> Task item:
Lines that include "iterations" make up the answer; copy all of them from the data below.

> Rendered images with source text:
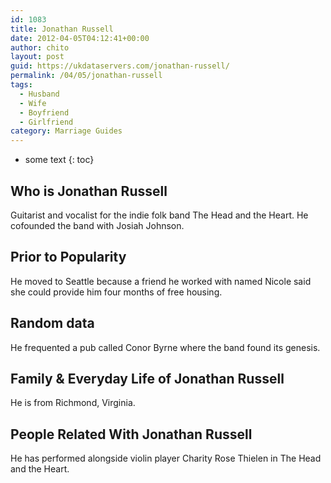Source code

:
 ```yaml
---
id: 1083
title: Jonathan Russell
date: 2012-04-05T04:12:41+00:00
author: chito
layout: post
guid: https://ukdataservers.com/jonathan-russell/
permalink: /04/05/jonathan-russell
tags:
  - Husband
  - Wife
  - Boyfriend
  - Girlfriend
category: Marriage Guides
---
```


* some text
{: toc}
          
          
## Who is  Jonathan Russell
                  
                  
                  
Guitarist and vocalist for the indie folk band The Head and the Heart. He cofounded the band with Josiah Johnson. 
                  
                
                
                
## Prior to Popularity 
                  
                  
                  
He moved to Seattle because a friend he worked with named Nicole said she could provide him four months of free housing. 
                  
                
                
                
## Random data 
                  
                  
                  
He frequented a pub called Conor Byrne where the band found its genesis. 
                  
                
                
                
## Family & Everyday Life of Jonathan Russell
                  
                  
                  
He is from Richmond, Virginia. 
                  
                
                
                
## People Related With  Jonathan Russell
                  
                  
                  
He has performed alongside violin player Charity Rose Thielen in The Head and the Heart. 
                  
                
              
            
          
          
          
    
    
  
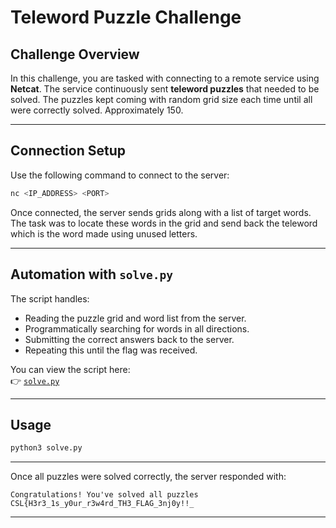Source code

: # Teleword Puzzle Challenge

## Challenge Overview

In this challenge, you are tasked with connecting to a remote service using **Netcat**. The service continuously sent **teleword puzzles**  that needed to be solved. The puzzles kept coming with random grid size each time until all were correctly solved. Approximately 150.

---

##  Connection Setup

Use the following command to connect to the server:

```bash
nc <IP_ADDRESS> <PORT>
```

Once connected, the server sends grids along with a list of target words. The task was to locate these words in the grid and send back the teleword which is the word made using unused letters.

---

## Automation with `solve.py`


The script handles:

- Reading the puzzle grid and word list from the server.
- Programmatically searching for words in all directions.
- Submitting the correct answers back to the server.
- Repeating this until the flag was received.

You can view the script here:  
👉 [`solve.py`](solve.py)

---

##  Usage 



```bash
python3 solve.py 
```


---


Once all puzzles were solved correctly, the server responded with:
```
Congratulations! You've solved all puzzles
CSL{H3r3_1s_y0ur_r3w4rd_TH3_FLAG_3nj0y!!_
```
---
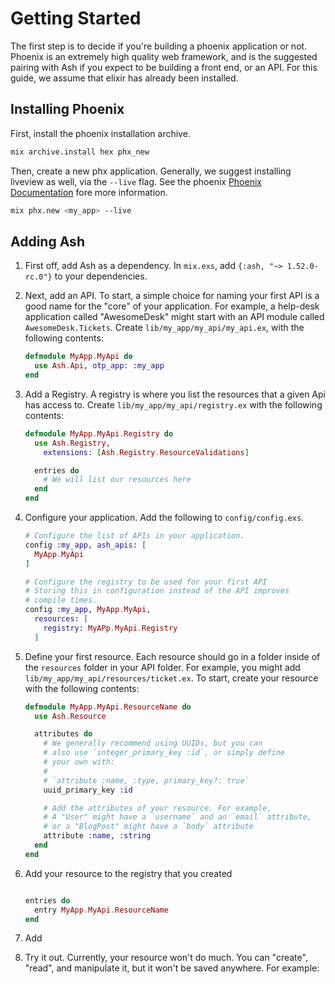 # Getting Started

The first step is to decide if you're building a phoenix application or not. Phoenix is an extremely high quality web framework, and is the suggested pairing with Ash if you expect to be building a front end, or an API. For this guide, we assume that elixir has already been installed.

## Installing Phoenix

First, install the phoenix installation archive.

```bash
mix archive.install hex phx_new
```

Then, create a new phx application. Generally, we suggest installing liveview as well, via the `--live` flag. See the phoenix [Phoenix Documentation](https://www.phoenixframework.org/) fore more information.

```bash
mix phx.new <my_app> --live
```

## Adding Ash

1. First off, add Ash as a dependency. In `mix.exs`, add
`{:ash, "~> 1.52.0-rc.0"}` to your dependencies.

2. Next, add an API. To start, a simple choice for naming your first API is a good name for the "core" of your application. For example, a help-desk application called "AwesomeDesk" might start with an API module called `AwesomeDesk.Tickets`. Create `lib/my_app/my_api/my_api.ex`, with the following contents:

    ```elixir
    defmodule MyApp.MyApi do
      use Ash.Api, otp_app: :my_app
    end
    ```

3. Add a Registry. A registry is where you list the resources that a given Api has access to. Create `lib/my_app/my_api/registry.ex` with the following contents:

    ```elixir
    defmodule MyApp.MyApi.Registry do
      use Ash.Registry,
        extensions: [Ash.Registry.ResourceValidations]

      entries do
        # We will list our resources here
      end
    end
    ```

4. Configure your application. Add the following to `config/config.exs`.

    ```elixir
    # Configure the list of APIs in your application.
    config :my_app, ash_apis: [
      MyApp.MyApi
    ] 

    # Configure the registry to be used for your first API
    # Storing this in configuration instead of the API improves
    # compile times.
    config :my_app, MyApp.MyApi,
      resources: [
        registry: MyAPp.MyApi.Registry
      ]
    ```

5. Define your first resource. Each resource should go in a folder inside of the `resources` folder in your API folder. For example, you might add `lib/my_app/my_api/resources/ticket.ex`. To start, create your resource with the following contents:

    ```elixir
    defmodule MyApp.MyApi.ResourceName do
      use Ash.Resource

      attributes do
        # We generally recommend using UUIDs, but you can
        # also use `integer_primary_key :id`, or simply define
        # your own with:
        #
        # `attribute :name, :type, primary_key?: true`
        uuid_primary_key :id

        # Add the attributes of your resource. For example,
        # A "User" might have a `username` and an `email` attribute,
        # or a "BlogPost" might have a `body` attribute
        attribute :name, :string
      end
    end
    ```

6. Add your resource to the registry that you created

    ```elixir

    entries do
      entry MyApp.MyApi.ResourceName
    end
    ```

7. Add

8. Try it out. Currently, your resource won't do much. You can "create", "read", and manipulate it, but it won't be saved anywhere. For example:

    ```elixir
    
    ```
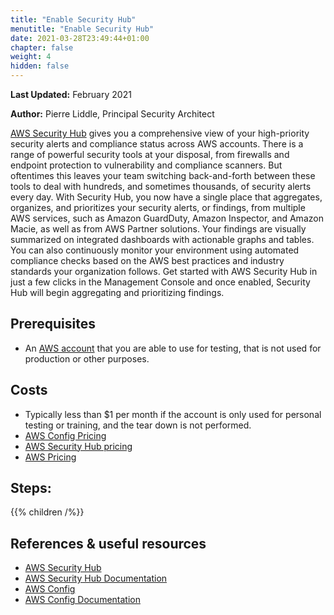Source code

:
 ```yaml
---
title: "Enable Security Hub"
menutitle: "Enable Security Hub"
date: 2021-03-28T23:49:44+01:00
chapter: false
weight: 4
hidden: false
---
```


**Last Updated:** February 2021

**Author:** Pierre Liddle, Principal Security Architect

[AWS Security Hub](https://aws.amazon.com/security-hub/) gives you a comprehensive view of your high-priority security alerts and compliance status across AWS accounts. There is a range of powerful security tools at your disposal, from firewalls and endpoint protection to vulnerability and compliance scanners. But oftentimes this leaves your team switching back-and-forth between these tools to deal with hundreds, and sometimes thousands, of security alerts every day. With Security Hub, you now have a single place that aggregates, organizes, and prioritizes your security alerts, or findings, from multiple AWS services, such as Amazon GuardDuty, Amazon Inspector, and Amazon Macie, as well as from AWS Partner solutions. Your findings are visually summarized on integrated dashboards with actionable graphs and tables. You can also continuously monitor your environment using automated compliance checks based on the AWS best practices and industry standards your organization follows. Get started with AWS Security Hub in just a few clicks in the Management Console and once enabled, Security Hub will begin aggregating and prioritizing findings.

## Prerequisites
* An [AWS account](https://portal.aws.amazon.com/gp/aws/developer/registration/index.html) that you are able to use for testing, that is not used for production or other purposes.

## Costs
* Typically less than $1 per month if the account is only used for personal testing or training, and the tear down is not performed.
* [AWS Config Pricing](https://aws.amazon.com/config/pricing/)
* [AWS Security Hub pricing](https://aws.amazon.com/security-hub/pricing/) 
* [AWS Pricing](https://aws.amazon.com/pricing/)

## Steps:
{{% children /%}}

## References & useful resources
* [AWS Security Hub](https://aws.amazon.com/security-hub/)
* [AWS Security Hub Documentation](https://docs.aws.amazon.com/securityhub/index.html)
* [AWS Config](https://aws.amazon.com/config/)
* [AWS Config Documentation](https://docs.aws.amazon.com/config/index.html)
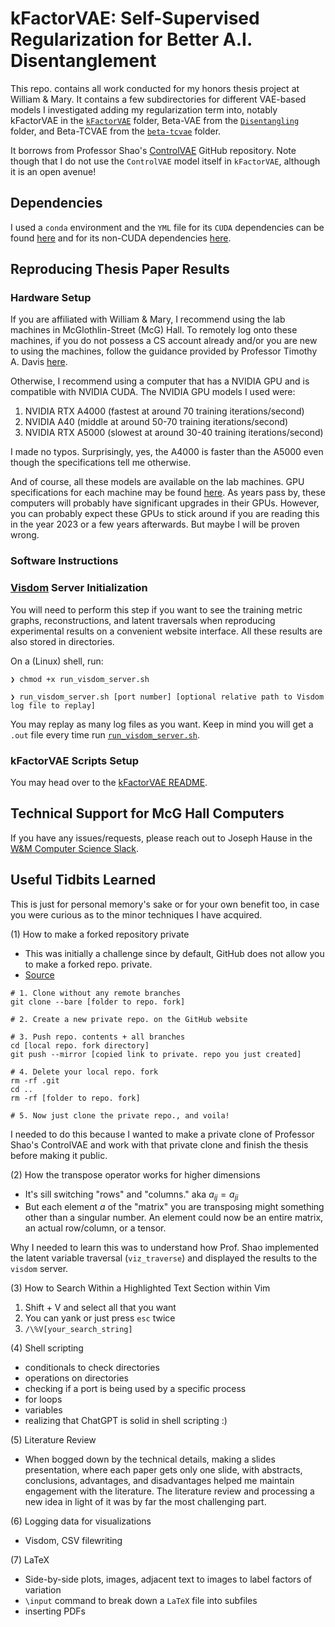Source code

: # kFactorVAE: Self-Supervised Regularization for Better A.I. Disentanglement

This repo. contains all work conducted for my honors thesis project at William & Mary. It contains a few subdirectories for different VAE-based models I investigated adding my regularization term 
into, notably kFactorVAE in the 
[`kFactorVAE`](kFactorVAE) folder, 
Beta-VAE from the [`Disentangling`](Disentangling) folder, and Beta-TCVAE from the 
[`beta-tcvae`](beta-tcvae) folder.


It borrows from Professor Shao's [ControlVAE](https://github.com/shj1987/ControlVAE-ICML2020) GitHub repository. Note though that I do not use the `ControlVAE` model itself in `kFactorVAE`, although it is an open avenue!


## Dependencies
I used a `conda` environment and the `YML` file for its `CUDA` dependencies can be found [here](requirements_CUDA_11.6.yml) and for its non-CUDA dependencies [here](requirements_no_CUDA.yml). 


## Reproducing Thesis Paper Results

### Hardware Setup
If you are affiliated with William & Mary, 
I recommend using the lab machines in McGlothlin-Street (McG) Hall. To remotely log onto
these machines, if you do not possess a 
CS account already and/or you are new to using the machines, follow the guidance provided by
Professor Timothy A. Davis [here](https://www.cs.wm.edu/~tadavis/remoteaccess.html#:~:text=To%20request%20a%20CS%20account%2C%20enter%20your%20information%20on%20the,24%20hours%20of%20a%20request.). 

Otherwise, I recommend using a computer that has a NVIDIA GPU
and is compatible with NVIDIA CUDA. The NVIDIA GPU models I used were:

1. NVIDIA RTX A4000 (fastest at around 70 training iterations/second)
2. NVIDIA A40 (middle at around 50-70 training iterations/second)
3. NVIDIA RTX A5000 (slowest at around 30-40 training iterations/second)

I made no typos. Surprisingly, yes, the A4000 is faster than the A5000 even though
the specifications tell me otherwise. 

And of course, all these models are available on the lab machines. GPU specifications for each machine may be found 
[here](https://support.cs.wm.edu/index.php/specs). As years pass by,
these computers will probably have significant upgrades in their GPUs. However, you can
probably expect these GPUs to stick around if you are reading this in the year 2023
or a few years afterwards. But maybe I will be proven wrong. 


### Software Instructions

### [Visdom](https://github.com/fossasia/visdom) Server Initialization

You will need to perform this step if you want to see the training metric graphs, reconstructions, 
and latent traversals when reproducing experimental results on a convenient website interface.
All these results are also stored in directories. 

On a (Linux) shell, run:

```❯ chmod +x run_visdom_server.sh```

```❯ run_visdom_server.sh [port number] [optional relative path to Visdom log file to replay]```

You may replay as many log files as you want.
Keep in mind you will get a `.out` file every time run [`run_visdom_server.sh`](run_visdom_server.sh).

### kFactorVAE Scripts Setup

You may head over to the [kFactorVAE README](kFactorVAE/README.md).

## Technical Support for McG Hall Computers
If you have any issues/requests, please 
reach out to Joseph Hause in the [W&M Computer Science Slack](https://join.slack.com/t/wm-cs/shared_invite/zt-1v4tjn703-1cTnS56msdQBzZwz7VlIqg). 

## Useful Tidbits Learned

This is just for personal memory's sake or for your own benefit too, in case you were curious as to the minor techniques I have acquired. 

(1) How to make a forked repository private

- This was initially a challenge since by default, GitHub does not allow you to make a forked repo. private. 
- [Source](https://gist.github.com/0xjac/85097472043b697ab57ba1b1c7530274)

```
# 1. Clone without any remote branches
git clone --bare [folder to repo. fork]

# 2. Create a new private repo. on the GitHub website

# 3. Push repo. contents + all branches 
cd [local repo. fork directory]
git push --mirror [copied link to private. repo you just created] 

# 4. Delete your local repo. fork
rm -rf .git
cd ..
rm -rf [folder to repo. fork]

# 5. Now just clone the private repo., and voila!

```

I needed to do this because I wanted to make a private clone of Professor Shao's ControlVAE
and work with that private clone and finish the thesis before making it public. 



(2) How the transpose operator works for higher dimensions

- It's sill switching "rows" and "columns." aka $a_{ij} = a_{ji}$
- But each element $a$ of the "matrix" you are transposing might something other than a singular number. An element could now be an entire matrix, an actual row/column, or a tensor. 

Why I needed to learn this was to understand how Prof. Shao implemented the latent variable traversal (`viz_traverse`) and displayed the results to the `visdom` server.


(3) How to Search Within a Highlighted Text Section within Vim

1. Shift + V and select all that you want
2. You can yank or just press `esc` twice
3. `/\%V[your_search_string]` 

(4) Shell scripting
- conditionals to check directories
- operations on directories
- checking if a port is being used by a specific process
- for loops 
- variables
- realizing that ChatGPT is solid in shell scripting :)

(5) Literature Review
- When bogged down by the technical details, making a slides presentation, where each paper gets only one slide, with abstracts, conclusions, advantages, and disadvantages helped me maintain engagement with the literature. The literature review and processing a new idea in light of it was by far the most challenging part. 

(6) Logging data for visualizations
- Visdom, CSV filewriting

(7) LaTeX
- Side-by-side plots, images, adjacent text to images to label factors of variation
- `\input` command to break down a `LaTeX` file into subfiles
- inserting PDFs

> Your solution:
1. NVIDIA RTX A4000 (fastest at around 70 training iterations/second)
2. NVIDIA A40 (middle at around 50-70 training iterations/second)
3. NVIDIA RTX A5000 (slowest at around 30-40 training iterations/second)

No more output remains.